Unsubscribe: https://mail.python.org/mailman/options/python-dev/dev-python%2Bgarchive-30976%40googlegroups.com

Steve Holden

unread,

Feb 3, 2018, 9:19:58 PM2/3/18

to Guido van Rossum, Nick Coghlan, Eric Smith, python-dev

As a Bear of Relatively Little Brain, I've grown up understanding, and teaching, that mutable things aren't to be used as dict keys. I'm aware that immutability isn't strictly the required condition, but it for most people, that's the primary reason for using frozen sets and tuples, for example, and immutability serves as a practical and comprehensible first approximation. So I'm at a loss to understand why I am being offered a feature that (especially during maintenance by a different developer) might be prone to bizarre errors caused by a change in hash.

I realise that this won't happen very often, but the difficulty of the debug task should surely merit at least some warning for us bears - you know, the ones that take your work and use it to do mundane things with.

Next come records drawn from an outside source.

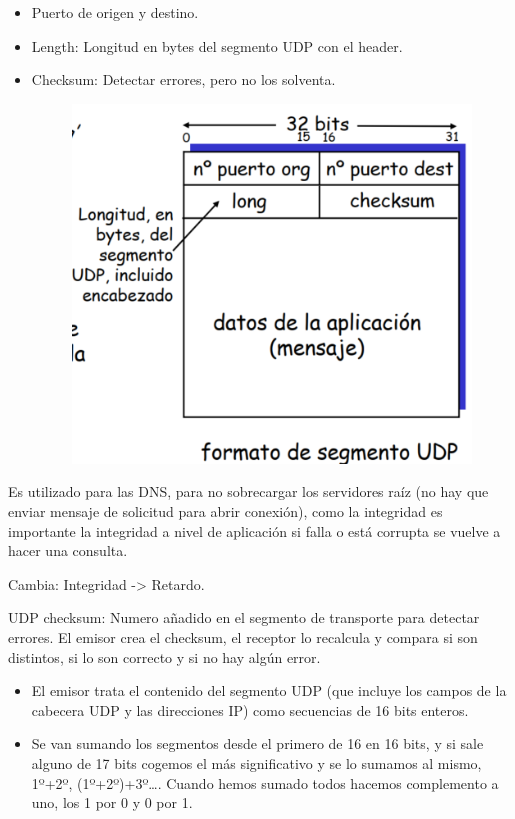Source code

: \documentclass[12pt, twoside, openright]{report} %
\begin{document}
    \begin{itemize}
    \item
      Puerto de origen y destino.
    \item
      Length: Longitud en bytes del segmento UDP con el header.
    \item
      Checksum: Detectar errores, pero no los solventa.
	  \begin{figure}[H]
		{\includegraphics[scale=.45]{Untitled 8.png}}
	\end{figure}
    \end{itemize}

	Es utilizado para las DNS, para no sobrecargar los servidores raíz
    (no hay que enviar mensaje de solicitud para abrir conexión), como
    la integridad es importante la integridad a nivel de aplicación si
    falla o está corrupta se vuelve a hacer una consulta.

	Cambia: Integridad -\textgreater{} Retardo.

	UDP checksum: Numero añadido en el segmento de transporte para
    detectar errores. El emisor crea el checksum, el receptor lo
    recalcula y compara si son distintos, si lo son correcto y si no hay
    algún error.

    \begin{itemize}
    \item
      El emisor trata el contenido del segmento UDP (que incluye los
      campos de la cabecera UDP y las direcciones IP) como secuencias de
      16 bits enteros.
    \item
      Se van sumando los segmentos desde el primero de 16 en 16 bits, y
      si sale alguno de 17 bits cogemos el más significativo y se lo
      sumamos al mismo, 1º+2º, (1º+2º)+3º\ldots. Cuando hemos sumado
      todos hacemos complemento a uno, los 1 por 0 y 0 por 1.
    \end{itemize}
\pagebreak
\end{document}
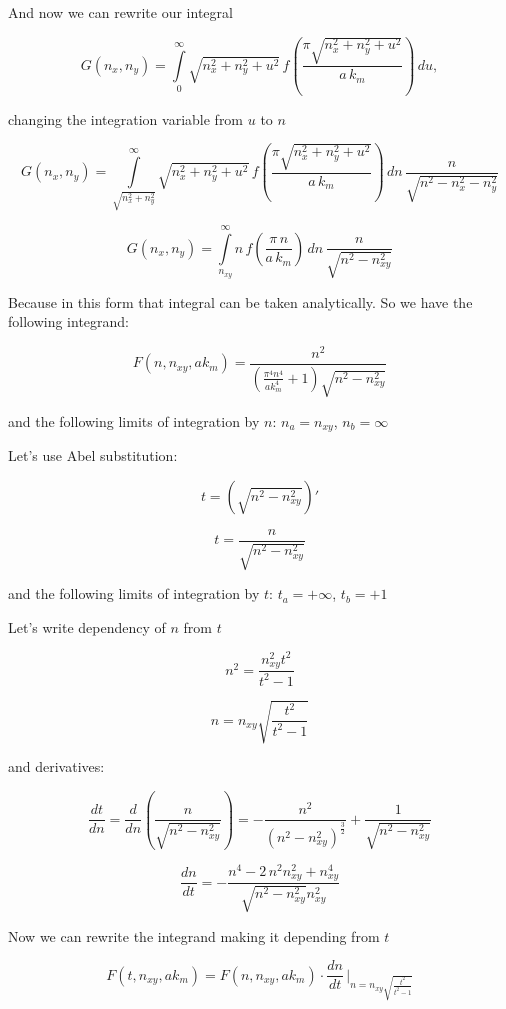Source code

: \documentclass[11pt]{article}
\begin{document}
    And now we can rewrite our integral

    \[G\left(n_x, n_y\right) = \int\limits_{0}^{\infty}\sqrt{n_x^2 + n_y^2+u^2}\,
f\left(\frac{\pi\sqrt{n_x^2 + n_y^2+u^2}}{a\,k_m}\right)\,d{u}, 
\]

changing the integration variable from \(u\) to \(n\)

    \[
G\left(n_x, n_y\right) = \int\limits_{\sqrt{n_x^2 + n_y^2}}^{\infty}\sqrt{n_x^2 + n_y^2+u^2}\,
f\left(\frac{\pi\sqrt{n_x^2 + n_y^2+u^2}}{a\,k_m}\right)\,dn\,{\frac{n}{\sqrt{n^{2} - n_{x}^{2} - n_{y}^{2}}}}
\]

    \[
G\left(n_x, n_y\right) = \int\limits_{n_{xy}}^{\infty}n\,
f\left(\frac{\pi\,n}{a\,k_m}\right)\,dn\,{\frac{n}{\sqrt{n^{2} - n_{xy}^{2}}}}
\]

    Because in this form that integral can be taken analytically. So we have
the following integrand:

    \[F\left(n, n_{xy}, ak_m\right) = \frac{n^{2}}{{\left(\frac{\pi^{4} n^{4}}{\mathit{ak}_{m}^{4}} + 1\right)} \sqrt{n^{2} - n_{\mathit{xy}}^{2}}}\]

    and the following limits of integration by \(n\): \(n_a = n_{xy}\),
\(n_b = \infty\)

    Let's use Abel substitution:

\[t = \left(\sqrt{n^2-n_{xy}^2}\right)'\]

    \[t = \frac{n}{\sqrt{n^{2} - n_{\mathit{xy}}^{2}}}\]

    and the following limits of integration by \(t\): \(t_a = +\infty\),
\(t_b = +1\)

    Let's write dependency of \(n\) from \(t\)

    \[n^{2} = \frac{n_{\mathit{xy}}^{2} t^{2}}{t^{2} - 1}\]

    \[n = n_{\mathit{xy}} \sqrt{\frac{t^{2}}{t^{2} - 1}}\]

    and derivatives:

    \[\frac{dt}{dn} = \frac{d}{dn} \left( \frac{n}{\sqrt{n^{2} - n_{\mathit{xy}}^{2}}} \right)= -\frac{n^{2}}{{\left(n^{2} - n_{\mathit{xy}}^{2}\right)}^{\frac{3}{2}}} + \frac{1}{\sqrt{n^{2} - n_{\mathit{xy}}^{2}}}\]

    \[\frac{dn}{dt} = -\frac{n^{4} - 2 \, n^{2} n_{\mathit{xy}}^{2} + n_{\mathit{xy}}^{4}}{\sqrt{n^{2} - n_{\mathit{xy}}^{2}} n_{\mathit{xy}}^{2}}\]

    Now we can rewrite the integrand making it depending from \(t\)

    \[F\left(t, n_{xy}, ak_m\right) = F\left(n, n_{xy}, ak_m\right) \cdot \frac{dn}{dt} \, \Bigg\rvert_{ n = n_{\mathit{xy}} \sqrt{\frac{t^{2}}{t^{2} - 1}} }\]
\end{document}
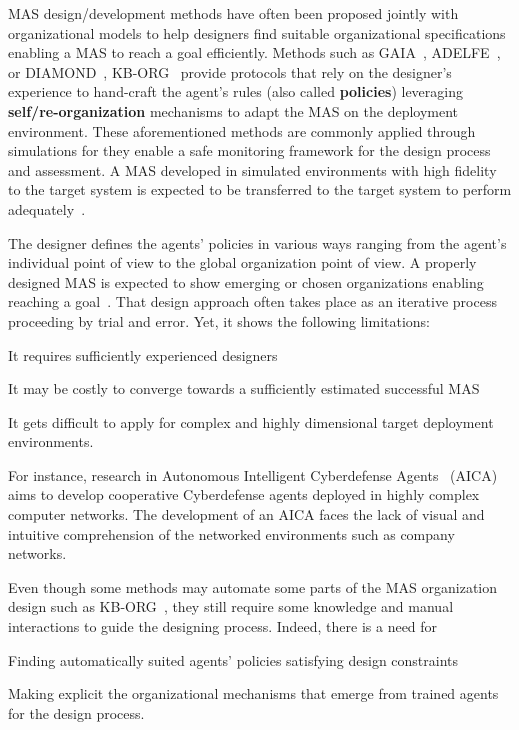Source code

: MAS design/development methods have often been proposed jointly with organizational models to help designers find suitable organizational specifications enabling a MAS to reach a goal efficiently. Methods such as GAIA~\cite{Wooldridge2000,Cernuzzi2014}, ADELFE~\cite{Mefteh2015}, or DIAMOND~\cite{Jamont2015}, KB-ORG~\cite{Sims2008} provide protocols that rely on the designer's experience to hand-craft the agent's rules (also called \textbf{policies}) leveraging \textbf{self/re-organization} mechanisms to adapt the MAS on the deployment environment.
These aforementioned methods are commonly applied through simulations for they enable a safe monitoring framework for the design process and assessment. A MAS developed in simulated environments with high fidelity to the target system is expected to be transferred to the target system to perform adequately~\cite{Schon2021}.

The designer defines the agents' policies in various ways ranging from the agent's individual point of view to the global organization point of view. A properly designed MAS is expected to show emerging or chosen organizations enabling reaching a goal~\cite{Picard2009reorganisation}. That design approach often takes place as an iterative process proceeding by trial and error. Yet, it shows the following limitations:
\begin{enumerate*}[label=\roman*),itemjoin={;\quad}]
  \item It requires sufficiently experienced designers
  \item It may be costly to converge towards a sufficiently estimated successful MAS
  \item It gets difficult to apply for complex and highly dimensional target deployment environments.
\end{enumerate*}
For instance, research in Autonomous Intelligent Cyberdefense Agents~\cite{Kott2023} (AICA) aims to develop cooperative Cyberdefense agents deployed in highly complex computer networks. The development of an AICA faces the lack of visual and intuitive comprehension of the networked environments such as company networks.


Even though some methods may automate some parts of the MAS organization design such as KB-ORG~\cite{Sims2008}, they still require some knowledge and manual interactions to guide the designing process. Indeed, there is a need for
\begin{enumerate*}[label=\roman*),itemjoin={; and \ }]
  \item Finding automatically suited agents' policies satisfying design constraints
  \item Making explicit the organizational mechanisms that emerge from trained agents for the design process.
\end{enumerate*}

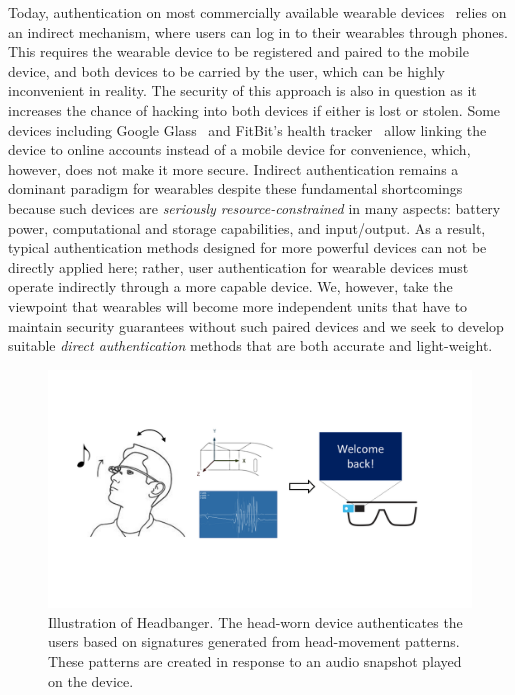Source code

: \vspace{1mm}
Today, authentication on most commercially available wearable devices~\cite{fitbit, smartwatch} relies on an indirect mechanism, where users
can log in to their wearables through phones. This requires the wearable
device to be registered and paired to the mobile device, and both devices to be carried by the user, which can be highly inconvenient in reality. The security of this
approach is also in question as it increases the chance of hacking into both
devices if either is lost or stolen. Some devices including
Google Glass~\cite{googleglass} and FitBit's health tracker~\cite{fitbit}
allow linking the device to online accounts instead of a mobile device for
convenience,  which, however, does not make it more secure. Indirect authentication
remains a
dominant paradigm for wearables despite these fundamental shortcomings because
such devices are \emph{seriously resource-constrained} in many aspects:
battery power, computational and storage capabilities, and input/output. As a result, typical authentication methods designed for more
powerful devices can not be directly applied here; rather, user authentication for wearable devices must operate indirectly
through a more capable device. We, however, take the viewpoint that wearables will become more independent
units that have to maintain security guarantees without such paired devices
and we seek to develop suitable \emph{direct authentication} methods that are
both accurate and light-weight.
\vspace{-1mm}
\begin{figure}[t!]
\centering
\includegraphics[width=\columnwidth]{figure/headbanger_illustrate.png}
\caption{Illustration of Headbanger. The head-worn device authenticates the
users based on signatures generated from head-movement patterns.  These patterns are created in
response to an audio snapshot played on the device.}
\label{fig:headbanger-illustrate}
\end{figure}

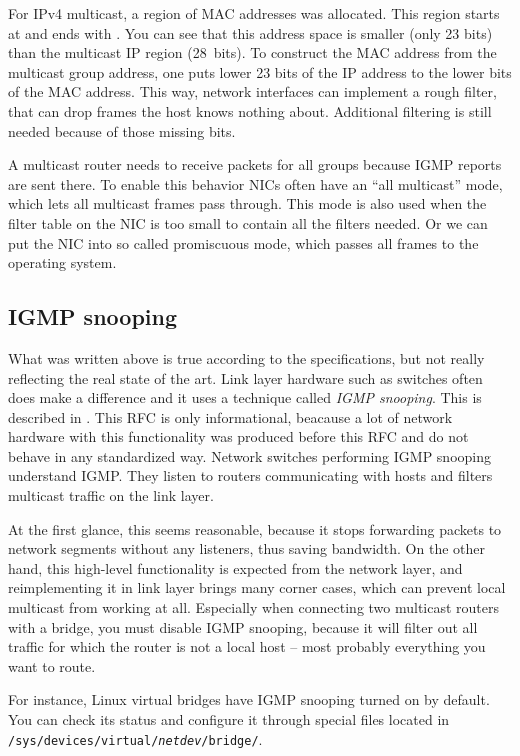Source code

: For IPv4 multicast, a region of MAC addresses was allocated. This region starts
at  and ends with . You can see
that this address space is smaller (only 23 bits) than the multicast IP region
(28~bits). To construct the MAC address from the multicast group address, one
puts lower 23 bits of the IP address to the lower bits of the MAC address. This
way, network interfaces can implement a rough filter, that can drop frames the
host knows nothing about. Additional filtering is still needed because of those
missing bits.

A multicast router needs to receive packets for all groups because IGMP reports
are sent there. To enable this behavior NICs often have an ``all multicast''
mode, which lets all multicast frames pass through. This mode is also used when
the filter table on the NIC is too small to contain all the filters needed. Or
we can put the NIC into so called promiscuous mode, which passes all frames
to the operating system.

\subsection{IGMP snooping}

What was written above is true according to the specifications, but not really
reflecting the real state of the art. Link layer hardware such as switches often does
make a difference and it uses a technique called \emph{IGMP snooping}. This is described
in . This RFC is only informational, beacause a lot of network hardware with
this functionality was produced before this RFC and do not behave in any
standardized way. Network switches performing IGMP snooping understand IGMP. They
listen to routers communicating with hosts and filters multicast traffic on
the link layer.

At the first glance, this seems reasonable, because it stops forwarding packets
to network segments without any listeners, thus saving bandwidth. On the other
hand, this high-level functionality is expected from the network layer, and
reimplementing it in link layer brings many corner cases, which can prevent
local multicast from working at all. Especially when connecting two multicast
routers with a bridge, you must disable IGMP snooping, because it will filter
out all traffic for which the router is not a local host -- most probably
everything you want to route.

For instance, Linux virtual bridges have IGMP snooping turned on by default.
You can check its status and configure it through special files located in
\texttt{/sys/devices/virtual/{\it netdev\/}/bridge/}.

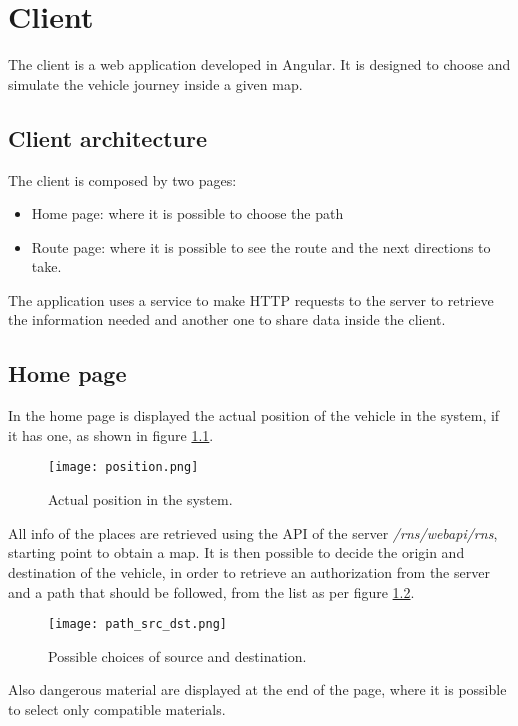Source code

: \chapter{Client}\label{Chap:Client}
The client is a web application developed in Angular. It is designed to choose and simulate the vehicle journey inside a given map.

\section{Client architecture}
The client is composed by two pages:
\begin{itemize}
	\item Home page: where it is possible to choose the path
	\item Route page: where it is possible to see the route and the next directions to take.
\end{itemize}
The application uses a service to make HTTP requests to the server to retrieve the information needed and another one to share data inside the client.
\newpage

\section{Home page}

In the home page is displayed the actual position of the vehicle in the system, if it has one, as shown in figure \ref{Fig:Position}.

\begin{figure}[!htb]
	\centering
	\texttt{[image: position.png]}
	\caption{Actual position in the system.}\label{Fig:Position}
\end{figure}

All info of the places are retrieved using the API of the server \textit{/rns/webapi/rns}, starting point to obtain a map. It is then possible to decide the origin and destination of the vehicle, in order to retrieve an authorization from the server and a path that should be followed, from the list as per figure \ref{Fig:src_dst}.

\begin{figure}[!htb]
	\centering
	\texttt{[image: path\_src\_dst.png]}
	\caption{Possible choices of source and destination.}\label{Fig:src_dst}
\end{figure}

\newpage
Also dangerous material are displayed at the end of the page, where it is possible to select only compatible materials.

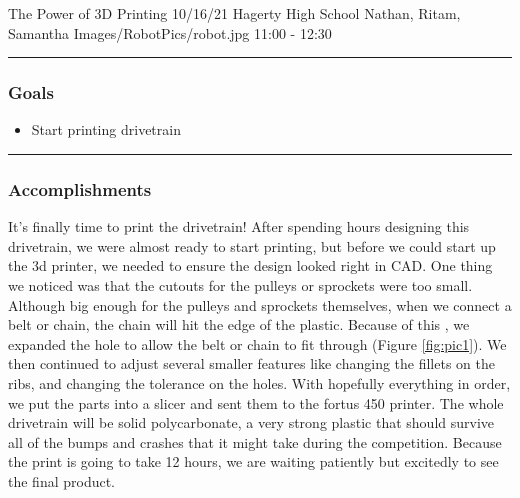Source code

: \insertmeeting 
	{The Power of 3D Printing} 
	{10/16/21}
	{Hagerty High School}
	{Nathan, Ritam, Samantha}
	{Images/RobotPics/robot.jpg}
	{11:00 - 12:30}
	
\noindent\hfil\rule{\textwidth}{.4pt}\hfil
\subsubsection*{Goals}
\begin{itemize}
    \item Start printing drivetrain  

\end{itemize} 

\noindent\hfil\rule{\textwidth}{.4pt}\hfil

\subsubsection*{Accomplishments}
It’s finally time to print the drivetrain! After spending hours designing this drivetrain, we were almost ready to start printing, but before we could start up the 3d printer, we needed to ensure the design looked right in CAD. One thing we noticed was that the cutouts for the pulleys or sprockets were too small. Although big enough for the pulleys and sprockets themselves, when we connect a belt or chain, the chain will hit the edge of the plastic. Because of this , we expanded the hole to allow the belt or chain to fit through (Figure \ref{fig:pic1}). We then continued to adjust several smaller features like changing the fillets on the ribs, and changing the tolerance on the holes. With hopefully everything in order, we put the parts into a slicer and sent them to the fortus 450 printer. The whole drivetrain will be solid polycarbonate, a very strong plastic that should survive all of the bumps and crashes that it might take during the competition. Because the print is going to take 12 hours, we are waiting patiently but excitedly to see the final product.


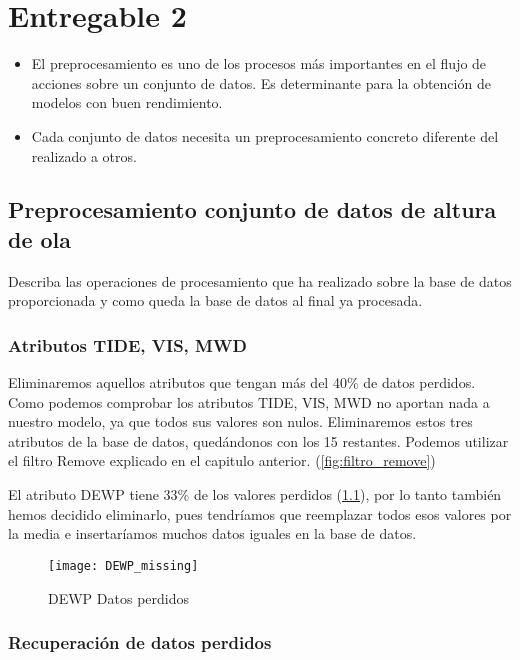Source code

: \chapter{Entregable 2}

\begin{itemize}
	\item El preprocesamiento es uno de los procesos más importantes en el flujo de acciones sobre un conjunto de datos. Es determinante para la obtención de modelos con buen rendimiento.
	\item Cada conjunto de datos necesita un preprocesamiento concreto diferente del realizado a otros.
\end{itemize}

\section{Preprocesamiento conjunto de datos de altura de ola}

Describa las operaciones de procesamiento que ha realizado sobre la base de datos proporcionada y como queda la base de datos al final ya procesada.

\subsection{Atributos TIDE, VIS, MWD}
Eliminaremos aquellos atributos que tengan más del 40\% de datos perdidos.
Como podemos comprobar los atributos TIDE, VIS, MWD no aportan nada a nuestro modelo, ya que todos sus valores son nulos. Eliminaremos estos tres atributos de la base de datos, quedándonos con los 15 restantes. Podemos utilizar el filtro Remove explicado en el capitulo anterior. (\ref{fig:filtro_remove})


El atributo DEWP tiene 33\% de los valores perdidos (\ref{fig:DEWP_missing}), por lo tanto también hemos decidido eliminarlo, pues tendríamos que reemplazar todos esos valores por la media e insertaríamos muchos datos iguales en la base de datos.

\begin{figure}[H]
	\centering
	\texttt{[image: DEWP\_missing]}
    \caption{DEWP Datos perdidos}
    \label{fig:DEWP_missing}
\end{figure}

\subsection{Recuperación de datos perdidos}

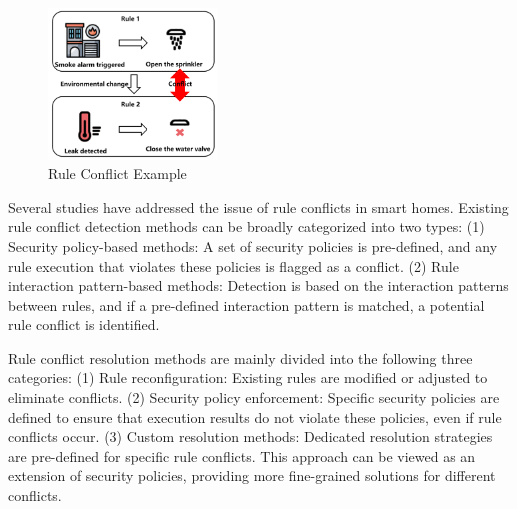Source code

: \begin{figure}[htbp]
	\centering
	\includegraphics[width=0.4\textwidth]{figure/rule_conflict_example.png}
	\caption{Rule Conflict Example}
	\label{rule_conflict_example}
\end{figure}

Several studies have addressed the issue of rule conflicts in smart homes\cite{alhanahnah2020scalable,chen2019multi,chi2020cross,ding2021iotsafe,huang2021conflict,li2020diac,xiao2019a3id,nakamura2005feature,igaki2010modeling,ibrhim2020formal,pradeep2021automating,shehata2007using,sun2014conflict,alharithi2019detecting,celik2019iotguard,hamza2022hsas,leelaprute2008detecting,trimananda2020understanding,yagita2015application,yu2022tapinspector,chaki2020fine,chi2023detecting,celik2018soteria,alhanahnah2022iotcom,ding2018safety,hsu2019safechain,wang2019charting}. Existing rule conflict detection methods can be broadly categorized into two types: (1) Security policy-based methods: A set of security policies is pre-defined, and any rule execution that violates these policies is flagged as a conflict\cite{celik2018soteria,celik2019iotguard,ding2021iotsafe}. (2) Rule interaction pattern-based methods: Detection is based on the interaction patterns between rules, and if a pre-defined interaction pattern is matched, a potential rule conflict is identified\cite{chi2020cross,chi2023detecting,celik2019iotguard,alhanahnah2022iotcom}.

Rule conflict resolution methods are mainly divided into the following three categories: (1) Rule reconfiguration: Existing rules are modified or adjusted to eliminate conflicts\cite{celik2018soteria,chen2019multi,chi2020cross,ding2018safety,hsu2019safechain,wang2019charting}. (2) Security policy enforcement\cite{celik2019iotguard,ding2021iotsafe}: Specific security policies are defined to ensure that execution results do not violate these policies, even if rule conflicts occur. (3) Custom resolution methods\cite{chi2023detecting}: Dedicated resolution strategies are pre-defined for specific rule conflicts. This approach can be viewed as an extension of security policies, providing more fine-grained solutions for different conflicts.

On a slightly tangential note, us bears are very glad that such questions are taken seriously and discussed in such depth. Thank you all.

Steve Holden

Chris Barker - NOAA Federal

unread,

Feb 4, 2018, 3:07:59 PM2/4/18

to Eric V. Smith, Nick Coghlan, pytho...@python.org

>> IMO, the danger of
>> "@dataclass(hash=True)" far overweighs whatever convenience it might
>> provide.

Is there any reason specifying has=True could set frozen=True unless
the user specifically sets frozen=False?

Or is that already the case?

I think the folks that are concerned about this issue are quite right
— most Python users equate immutable and hashable—so the dataclass API
should reflect that.

And this would still make it easy and clear to specify the unusual
(and arguably dangerous) case of:

hash=True, frozen=False

-CHB

Guido van Rossum

unread,

Feb 5, 2018, 12:51:53 AM2/5/18

to Eric V. Smith, Python-Dev

Looks like this is turning into a major flamewar regardless of what I say. :-(

I really don't want to lose the ability to add a hash function to a mutable dataclass by flipping a flag in the decorator. I'll explain below. But I am fine if this flag has a name that clearly signals it's an unsafe thing to do.

I propose to replace the existing (as of 3.7.0b1) hash= keyword for the @dataclass decorator with a simpler flag named unsafe_hash=. This would be a simple bool (not a tri-state flag like the current hash=None|False|True). The default would be False, and the behavior then would be to add a hash function automatically only if it's safe (using the same rules as for hash=None currently). With unsafe_hash=True, a hash function would always be generated that takes all fields into account except those declared using field(hash=False). If there's already a `def __hash__` in the function I don't care what it does, maybe it should raise rather than quietly doing nothing or quietly overwriting it.

Here's my use case.

A frozen class requires a lot of discipline, since you have to compute the values of all fields before calling the constructor. A mutable class allows other initialization patterns, e.g. manually setting some fields after the instance has been constructed, or having a separate non-dunder init() method. There may be good reasons for using these patterns, e.g. the object may be part of a cycle (e.g. parent/child links in a tree). Or you may just use one of these patterns because you're a pretty casual coder. Or you're modeling something external.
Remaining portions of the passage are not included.